Vicki Otte, chairwoman of the Redistricting Board, defended the plan. The board voted 3-2 Saturday to adopt a revised version of a map put forward by Alaskans for Fair Redistricting, a coalition of Alaska Native, environmental and labor groups and individuals.
Otte said changes in district lines had to be made to account for shifting population throughout the state, and as lines were moved, that caused a ripple effect in other areas of the state.
Otte also talked about wanting to create ''an equal balance of power'' so urban and rural Alaskans could be treated fairly. She specifically mentioned issues some Republican lawmakers have been associated with that angered rural Alaska -- a rewrite of the school funding formula and a failure to resolve the difference between state and federal law on subsistence.

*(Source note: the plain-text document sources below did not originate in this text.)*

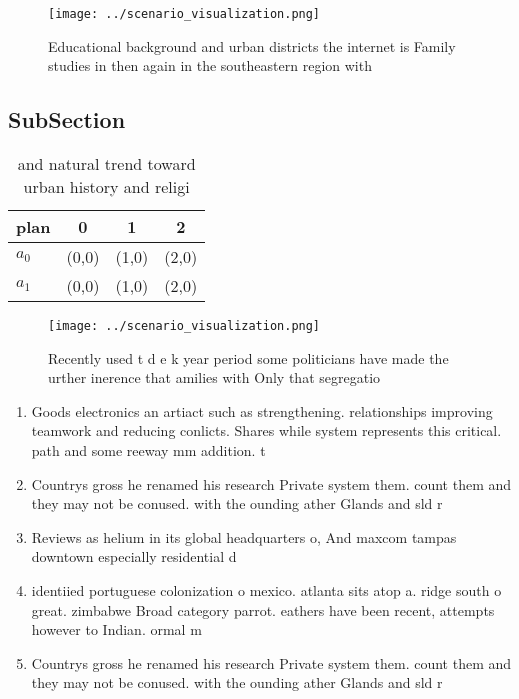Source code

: \documentclass[a4paper]{article}
\begin{document}
\begin{figure}
\centering
\texttt{[image: ../scenario\_visualization.png]}
\caption{Educational background and urban districts the internet is Family studies in then again in the southeastern region with
}
\end{figure}
 
\subsection{SubSection}

\begin{table}
\begin{adjustbox}{width=0.6\columnwidth}
\begin{tabular}{|l|l|l|l|}
\hline
\textbf{plan} & \multicolumn{1}{c|}{\textbf{0}} & \multicolumn{1}{c|}{\textbf{1}} & \multicolumn{1}{c|}{\textbf{2}} \\ \hline
\textbf{$a_0$}  & (0,0) & (1,0) & (2,0) \\ \hline
\textbf{$a_1$}  & (0,0) & (1,0) & (2,0) \\ \hline
\end{tabular}
\end{adjustbox}
\caption{and natural trend toward urban history and religi
}
\end{table}

\begin{figure}
\centering
\texttt{[image: ../scenario\_visualization.png]}
\caption{Recently used t d e k year period some politicians have made the urther inerence that amilies with Only that segregatio
}
\end{figure}
 
\begin{enumerate}
\item Goods electronics an artiact such as strengthening. relationships improving teamwork and reducing conlicts. Shares while system represents this critical. path and some reeway mm addition. t

\item Countrys gross he renamed his research Private system them. count them and they may not be conused. with the ounding ather Glands and sld r

\item Reviews as helium in its global headquarters o, And maxcom tampas downtown especially residential d

\item identiied portuguese colonization o mexico. atlanta sits atop a. ridge south o great. zimbabwe Broad category parrot. eathers have been recent, attempts however to Indian. ormal m

\item Countrys gross he renamed his research Private system them. count them and they may not be conused. with the ounding ather Glands and sld r

\end{enumerate}
\end{document}
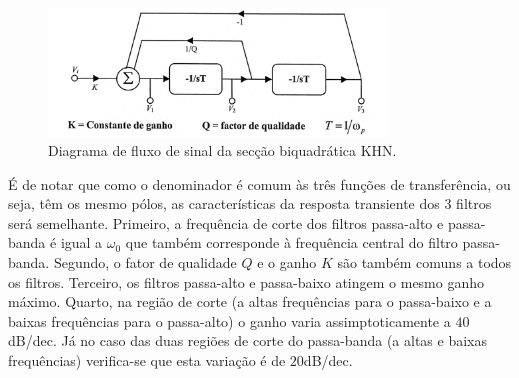 \begin{figure}
    \centering
    \includegraphics[width = 0.8\textwidth]{Imagens/dfs.png}
    \caption{Diagrama de fluxo de sinal da secção biquadrática KHN.}
    \label{fig:dfs_KHN}
\end{figure}

É de notar que como o denominador é comum às três funções de transferência, ou seja, têm os mesmo pólos, as características da resposta transiente dos 3 filtros será semelhante. Primeiro, a frequência de corte dos filtros passa-alto e passa-banda é igual a $\omega_0$ que também corresponde à frequência central do filtro passa-banda. Segundo, o fator de qualidade $Q$ e o ganho $K$ são também comuns a todos os filtros. Terceiro, os filtros passa-alto e passa-baixo atingem o mesmo ganho máximo. Quarto, na região de corte (a altas frequências para o passa-baixo e a baixas frequências para o passa-alto) o ganho varia assimptoticamente a $40$dB/dec. Já no caso das duas regiões de corte do passa-banda (a altas e baixas frequências) verifica-se que esta variação é de $20$dB/dec.

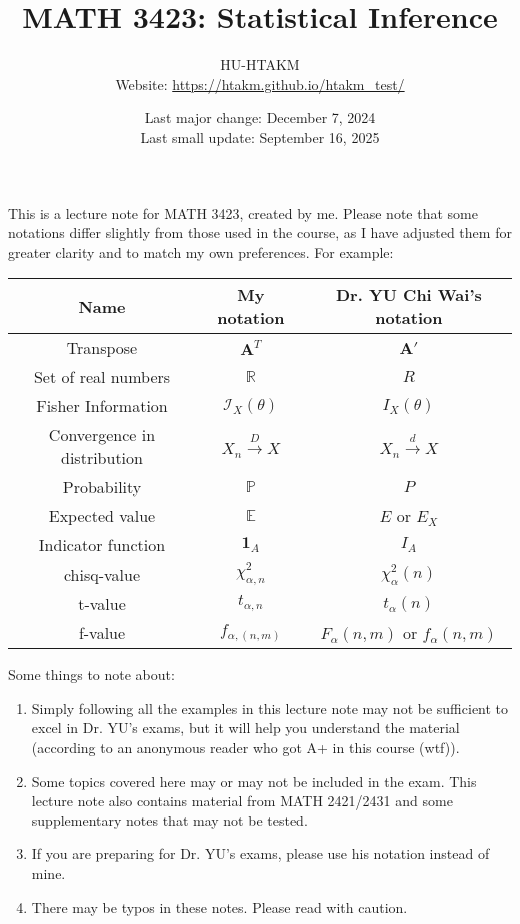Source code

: \documentclass{huhtakm-template-book-v2}
\title{
	\Huge MATH 3423: Statistical Inference
}
\author{
	HU-HTAKM\\
	\small Website: \url{https://htakm.github.io/htakm_test/}
}
\date{
	Last major change: December 7, 2024\\
	Last small update: September 16, 2025
}
\DeclareMathOperator{\prob}{\mathbb{P}}
\DeclareMathOperator{\E}{\mathbb{E}}
\begin{document}
\maketitle
This is a lecture note for MATH 3423, created by me. Please note that some notations differ slightly from those used in the course, as I have adjusted them for greater clarity and to match my own preferences. For example:
\begin{table}[h]
	\centering
	\begin{tabular}{||c|c|c||}
		\hline
		Name & My notation & Dr. YU Chi Wai's notation\\
		\hline
		Transpose & $\mathbf{A}^{T}$ &  $\mathbf{A}'$\\
		Set of real numbers & $\mathbb{R}$ & $R$\\
		Fisher Information & $\mathcal{I}_{X}(\theta)$ & $I_{X}(\theta)$\\
		Convergence in distribution & $X_{n}\xrightarrow{D}X$ & $X_{n}\xrightarrow{d}X$\\
		Probability & $\prob$ & $P$\\
		Expected value & $\E$ & $E$ or $E_{X}$\\
		Indicator function & $\mathbf{1}_{A}$ & $I_{A}$\\
		chisq-value & $\chi_{\alpha,n}^{2}$ & $\chi_{\alpha}^{2}(n)$\\
		t-value & $t_{\alpha,n}$ & $t_{\alpha}(n)$\\
		f-value & $f_{\alpha,(n,m)}$ & $F_{\alpha}(n,m)$ or $f_{\alpha}(n,m)$\\
		\hline
	\end{tabular}
\end{table}

Some things to note about:
\begin{enumerate}
    \item Simply following all the examples in this lecture note may not be sufficient to excel in Dr. YU's exams, but it will help you understand the material (according to an anonymous reader who got A+ in this course (wtf)).
    \item Some topics covered here may or may not be included in the exam. This lecture note also contains material from MATH 2421/2431 and some supplementary notes that may not be tested.
    \item If you are preparing for Dr. YU's exams, please use his notation instead of mine.
    \item There may be typos in these notes. Please read with caution.
\end{enumerate}
\tableofcontents
\end{document}
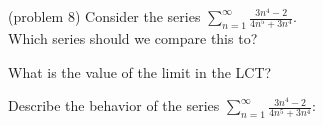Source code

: \documentclass[handout]{ximera}
\begin{document}
\begin{problem}(problem 8)
Consider the series $\displaystyle{\sum_{n=1}^\infty \frac{3n^4 -2}{4n^5 + 3n^4}}$.\\
Which series should we compare this to?

\begin{multipleChoice}
\end{multipleChoice}

What is the value of the limit in the LCT?
\begin{multipleChoice}
\end{multipleChoice}

Describe the behavior of the series $\displaystyle{\sum_{n=1}^\infty \frac{3n^4 -2}{4n^5 + 3n^4}:}$
\begin{multipleChoice}
\end{multipleChoice}

\end{problem}
\end{document}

Republican Party Chairman Randy Ruedrich called some of the new districts illogical, pointing to the Valdez-South Anchorage pairing.
''It is very hard for me to believe that anyone could perceive the South Anchorage to Valdez seat to be compact or economically and socially uniform,'' Ruedrich said, referring to one of the constitutional requirements for election districts.
Valdez Mayor Bert Cottle told the Juneau Empire the city will consider a lawsuit.
Ruedrich also complained that the new Mulder-Murkowski district combines the Elmendorf and Fort Richardson military bases, and as a result would have far fewer residents eligible to seek election than most districts because military personnel cannot run for office.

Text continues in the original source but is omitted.